It's all about managing context. The bitter lesson applies over the long haul - and yes, over the long haul, as context windows get larger or go away entirely with different architectures, this sort of thing won't be needed. But we've defined enough skills in the last month or two that if we were to put them all in CLAUDE.md, we wouldn't have any context left for coding. I can only imagine that this will be a temporary standard, but given the current state of the art, it's a helpful one.

▲

OtherShrezzing 8 hours ago | parent | next [-]

I use Claude pretty extensively on a 2.5m loc codebase, and it's pretty decent at just reading the relevant readme docs & docstrings to figure out what's what. Those docs were written for human audiences years (sometimes decades) ago.

I'm very curious to know the size & state of a codebase where skills are beneficial over just having good information hierarchy for your documentation.

	▲	pertymcpert 6 hours ago \| parent [-]
		Skills are more than code documentation. They can apply to anything that the model has to do, outside of coding.

▲

iainmerrick 5 hours ago | parent | prev | next [-]

To clarify, when I mentioned the bitter lesson I meant putting effort into organising the "skills" documentation in a very specific way (headlines, descriptions, etc).

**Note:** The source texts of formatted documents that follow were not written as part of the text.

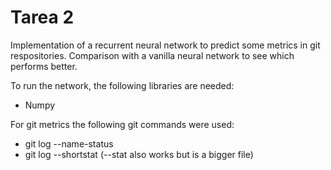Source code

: Tarea 2
===========================

Implementation of a recurrent neural network to predict some metrics in git respositories.
Comparison with a vanilla neural network to see which performs better.

To run the network, the following libraries are needed:

* Numpy

For git metrics the following git commands were used:

* git log --name-status
* git log --shortstat (--stat also works but is a bigger file)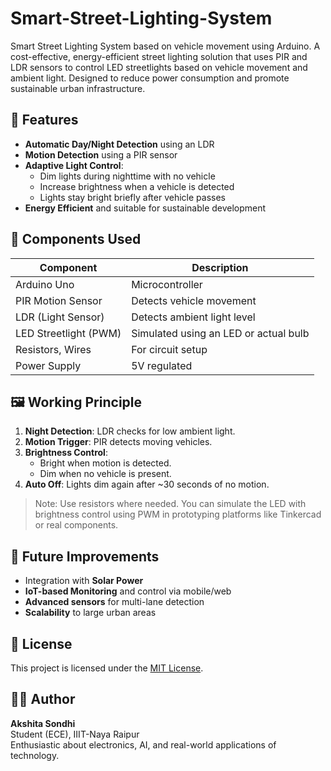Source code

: # Smart-Street-Lighting-System
Smart Street Lighting System based on vehicle movement using Arduino. A cost-effective, energy-efficient street lighting solution that uses PIR and LDR sensors to control LED streetlights based on vehicle movement and ambient light. Designed to reduce power consumption and promote sustainable urban infrastructure.

## 🌟 Features

- **Automatic Day/Night Detection** using an LDR
- **Motion Detection** using a PIR sensor
- **Adaptive Light Control**:
  - Dim lights during nighttime with no vehicle
  - Increase brightness when a vehicle is detected
  - Lights stay bright briefly after vehicle passes
- **Energy Efficient** and suitable for sustainable development

## 🧰 Components Used

| Component              | Description                                |
|------------------------|--------------------------------------------|
| Arduino Uno            | Microcontroller                            |
| PIR Motion Sensor      | Detects vehicle movement                   |
| LDR (Light Sensor)     | Detects ambient light level                |
| LED Streetlight (PWM)  | Simulated using an LED or actual bulb      |
| Resistors, Wires       | For circuit setup                          |
| Power Supply           | 5V regulated                               |

## 🖼️ Working Principle
1. **Night Detection**: LDR checks for low ambient light.
2. **Motion Trigger**: PIR detects moving vehicles.
3. **Brightness Control**:
   - Bright when motion is detected.
   - Dim when no vehicle is present.
4. **Auto Off**: Lights dim again after ~30 seconds of no motion.

> Note: Use resistors where needed. You can simulate the LED with brightness control using PWM in prototyping platforms like Tinkercad or real components.

## 🔄 Future Improvements
- Integration with **Solar Power**
- **IoT-based Monitoring** and control via mobile/web
- **Advanced sensors** for multi-lane detection
- **Scalability** to large urban areas

## 📝 License
This project is licensed under the [MIT License](LICENSE).

## 🙋‍♀️ Author
**Akshita Sondhi**  
Student (ECE), IIIT-Naya Raipur  
Enthusiastic about electronics, AI, and real-world applications of technology.
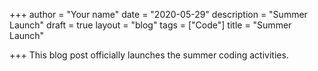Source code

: +++
author = "Your name"
date = "2020-05-29"
description = "Summer Launch"
draft = true
layout = "blog"
tags = ["Code"]
title = "Summer Launch"

+++
This blog post officially launches the summer coding activities.
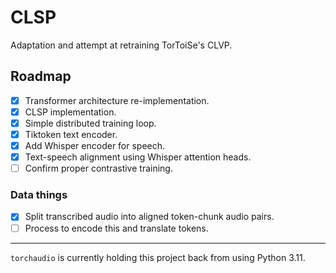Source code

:# CLSP

Adaptation and attempt at retraining TorToiSe's CLVP.

## Roadmap

- [x] Transformer architecture re-implementation.
- [x] CLSP implementation.
- [x] Simple distributed training loop.
- [x] Tiktoken text encoder.
- [x] Add Whisper encoder for speech.
- [x] Text-speech alignment using Whisper attention heads.
- [ ] Confirm proper contrastive training.

### Data things

- [x] Split transcribed audio into aligned token-chunk audio pairs.
- [ ] Process to encode this and translate tokens.

---

`torchaudio` is currently holding this project back from using Python 3.11.
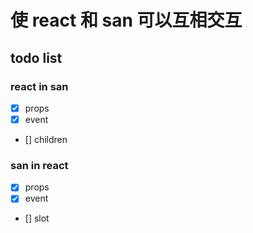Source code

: # 使 react 和 san 可以互相交互

## todo list

### react in san

- [x] props
- [x] event
- [] children

### san in react

- [x] props
- [x] event
- [] slot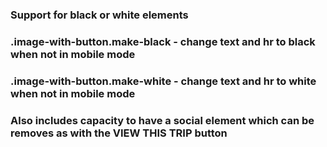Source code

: ### Support for black or white elements
### .image-with-button.make-black - change text and hr to black when not in mobile mode
### .image-with-button.make-white - change text and hr to white when not in mobile mode
### Also includes capacity to have a social element which can be removes as with the VIEW THIS TRIP button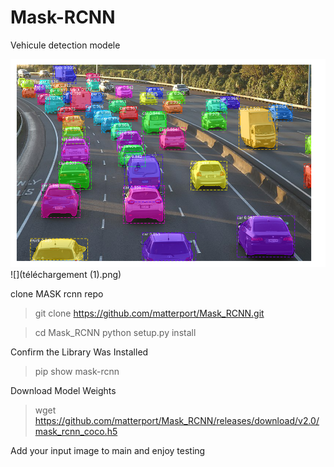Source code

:# Mask-RCNN
Vehicule detection modele

![](téléchargement.png)
![](téléchargement (1).png)






clone MASK rcnn repo
> git clone https://github.com/matterport/Mask_RCNN.git

> cd Mask_RCNN
> python setup.py install

 Confirm the Library Was Installed
> pip show mask-rcnn

 Download Model Weights
> wget https://github.com/matterport/Mask_RCNN/releases/download/v2.0/mask_rcnn_coco.h5


Add your input image to main and enjoy testing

Splitting the docs into neat modules is a good idea (for both human readers and current AIs) and will continue to be a good idea for a while at least. Getting pedantic about filenames, documentation schemas and so on is just bikeshedding.

▲

storus 8 hours ago | parent | prev | next [-]

Why not replace the context tokens on the GPU during inference when they become no longer relevant? i.e. some tool reads a 50k token document, LLM processes it, so then just flush those document tokens out of active context, rebuild QKV caches and store just some log entry in the context as "I already did this ... with this result"?

▲

killerstorm 7 hours ago | parent | next [-]

Anthropic added features like this into 4.5 release:

https://claude.com/blog/context-management

> Context editing automatically clears stale tool calls and results from within the context window when approaching token limits.

> The memory tool enables Claude to store and consult information outside the context window through a file-based system.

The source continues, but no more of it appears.